Klaudia Pluta1, Dagmara Malina1, Bożena Tyliszczak2 and Agnieszka Sobczak-Kupiec1
  • 1 Institute of Inorganic Chemistry and Technology, Cracow University of Technology, Poland
  • 2 Department of Chemistry and Technology of Polymers, Cracow University of Technology, Poland

Materials that contain silver nanoparticles possess strong antimicrobial properties allowing to decrease the risk of developing a wound infection. Hydroxyapatite  is naturally occurring mineral based on calcium phosphate This material has a high degree of biocompatibility, exhibits osteoconductive behavior and can promote chemical bonding between implanted material and living tissue.

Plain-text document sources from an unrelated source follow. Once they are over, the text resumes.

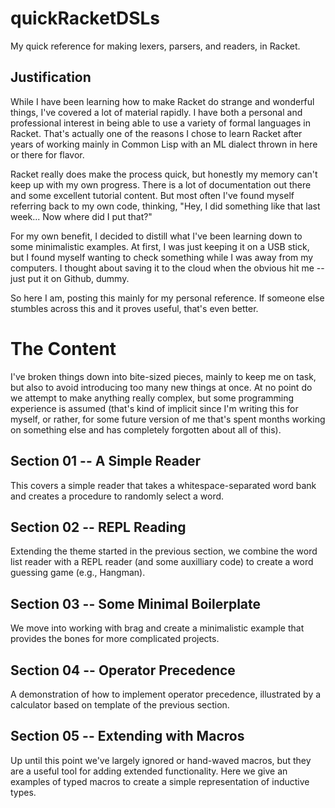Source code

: # quickRacketDSLs

My quick reference for making lexers, parsers, and readers, in Racket.

## Justification

While I have been learning how to make Racket do strange and wonderful things, I've covered a lot of material rapidly. 
I have both a personal and professional interest in being able to use a variety of formal languages in Racket. 
That's actually one of the reasons I chose to learn Racket after years of working mainly in Common Lisp with an ML dialect thrown in here or there for flavor.

Racket really does make the process quick, but honestly my memory can't keep up with my own progress. 
There is a lot of documentation out there and some excellent tutorial content. 
But most often I've found myself referring back to my own code, thinking, "Hey, I did something like that last week... Now where did I put that?"

For my own benefit, I decided to distill what I've been learning down to some minimalistic examples.
At first, I was just keeping it on a USB stick, but I found myself wanting to check something while I was away from my computers.
I thought about saving it to the cloud when the obvious hit me -- just put it on Github, dummy.

So here I am, posting this mainly for my personal reference.
If someone else stumbles across this and it proves useful, that's even better.

# The Content

I've broken things down into bite-sized pieces, mainly to keep me on task, but also to avoid introducing too many new things at once.
At no point do we attempt to make anything really complex, but some programming experience is assumed (that's kind of implicit since I'm writing this for myself, or rather, for some future version of me that's spent months working on something else and has completely forgotten about all of this).

## Section 01 -- A Simple Reader

This covers a simple reader that takes a whitespace-separated word bank and creates a procedure to randomly select a word.

## Section 02 -- REPL Reading

Extending the theme started in the previous section, we combine the word list reader with a REPL reader (and some auxilliary code) to create a word guessing game (e.g., Hangman).

## Section 03 -- Some Minimal Boilerplate

We move into working with brag and create a minimalistic example that provides the bones for more complicated projects.

## Section 04 -- Operator Precedence

A demonstration of how to implement operator precedence, illustrated by a calculator based on template of the previous section.

## Section 05 -- Extending with Macros

Up until this point we've largely ignored or hand-waved macros, but they are a useful tool for adding extended functionality. Here we give an examples of typed macros to create a simple representation of inductive types.
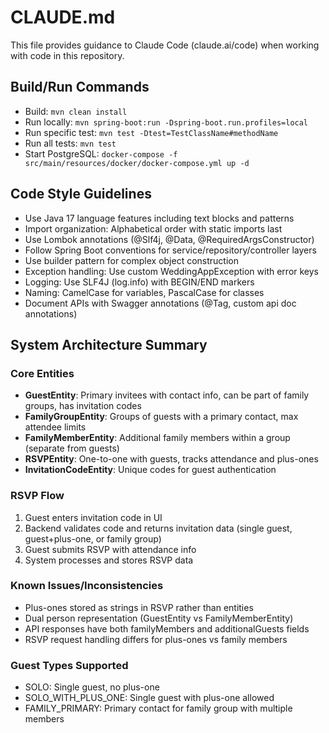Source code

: # CLAUDE.md

This file provides guidance to Claude Code (claude.ai/code) when working with code in this repository.

## Build/Run Commands
- Build: `mvn clean install`
- Run locally: `mvn spring-boot:run -Dspring-boot.run.profiles=local`
- Run specific test: `mvn test -Dtest=TestClassName#methodName`
- Run all tests: `mvn test`
- Start PostgreSQL: `docker-compose -f src/main/resources/docker/docker-compose.yml up -d`

## Code Style Guidelines
- Use Java 17 language features including text blocks and patterns
- Import organization: Alphabetical order with static imports last
- Use Lombok annotations (@Slf4j, @Data, @RequiredArgsConstructor)
- Follow Spring Boot conventions for service/repository/controller layers
- Use builder pattern for complex object construction
- Exception handling: Use custom WeddingAppException with error keys
- Logging: Use SLF4J (log.info) with BEGIN/END markers
- Naming: CamelCase for variables, PascalCase for classes
- Document APIs with Swagger annotations (@Tag, custom api doc annotations)

## System Architecture Summary

### Core Entities
- **GuestEntity**: Primary invitees with contact info, can be part of family groups, has invitation codes
- **FamilyGroupEntity**: Groups of guests with a primary contact, max attendee limits
- **FamilyMemberEntity**: Additional family members within a group (separate from guests)
- **RSVPEntity**: One-to-one with guests, tracks attendance and plus-ones
- **InvitationCodeEntity**: Unique codes for guest authentication

### RSVP Flow
1. Guest enters invitation code in UI
2. Backend validates code and returns invitation data (single guest, guest+plus-one, or family group)
3. Guest submits RSVP with attendance info
4. System processes and stores RSVP data

### Known Issues/Inconsistencies
- Plus-ones stored as strings in RSVP rather than entities
- Dual person representation (GuestEntity vs FamilyMemberEntity)
- API responses have both familyMembers and additionalGuests fields
- RSVP request handling differs for plus-ones vs family members

### Guest Types Supported
- SOLO: Single guest, no plus-one
- SOLO_WITH_PLUS_ONE: Single guest with plus-one allowed  
- FAMILY_PRIMARY: Primary contact for family group with multiple members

The main objective of this study was estimation of the inhibition of bacterial growth on the surface of hydroxyapatite doped with variable amounts of silver nanoparticles, synthesized in situ, against bacteria such as E.coli, S. aureus and E. faecalis respectively.

This evaluation was analyzed by means of Kirby-Bauer method and was based on measurement of sensitivity of bacteria exposed to hydroxyapatite sample doped by silver nanoparticles by culturing bacteria on solid growth media surrounding sources of tested substances. Mueller Hinton agar was used as a culture medium. The density of bacterial suspensions was adjusted to 0,5 McFarland unit. 9 mm discs containing suspensions of bone substitute (100 mg/ml) were placed on agar plate. The samples were incubated for 24 h at 37˚C. Prior to analysis hydroxyapatite was obtained by calcination of bone pulp. The first sample contained pure hydroxyapatite, second hydroxyapatite modified with 1000 ppm of silver nanoparticles and third HAp with 500 ppm of AgNPs.

Table 1. Evaluation of inhibition of bacterial growth

Table 1 presents the results of measured zones of inhibition. Due to the presence of silver nanoparticles, samples 2 and 3 exhibited antibacterial activity on E. coli and S. aureus. Notably, the size of inhibition zone is determined by the concentration of silver nanoparticles. A higher  content of AgNPs lead to formation of   larger zone of inhibition. Interestingly, the E. faecalis bacteria are not sensitive to any sample.

Samples 2 and 3 showed an increased antimicrobial activity against S. Aureus leading to a decrease in viability of the bacterial strain. A sample of pure hydroxyapatite does not exhibit a strong antibacterial effect.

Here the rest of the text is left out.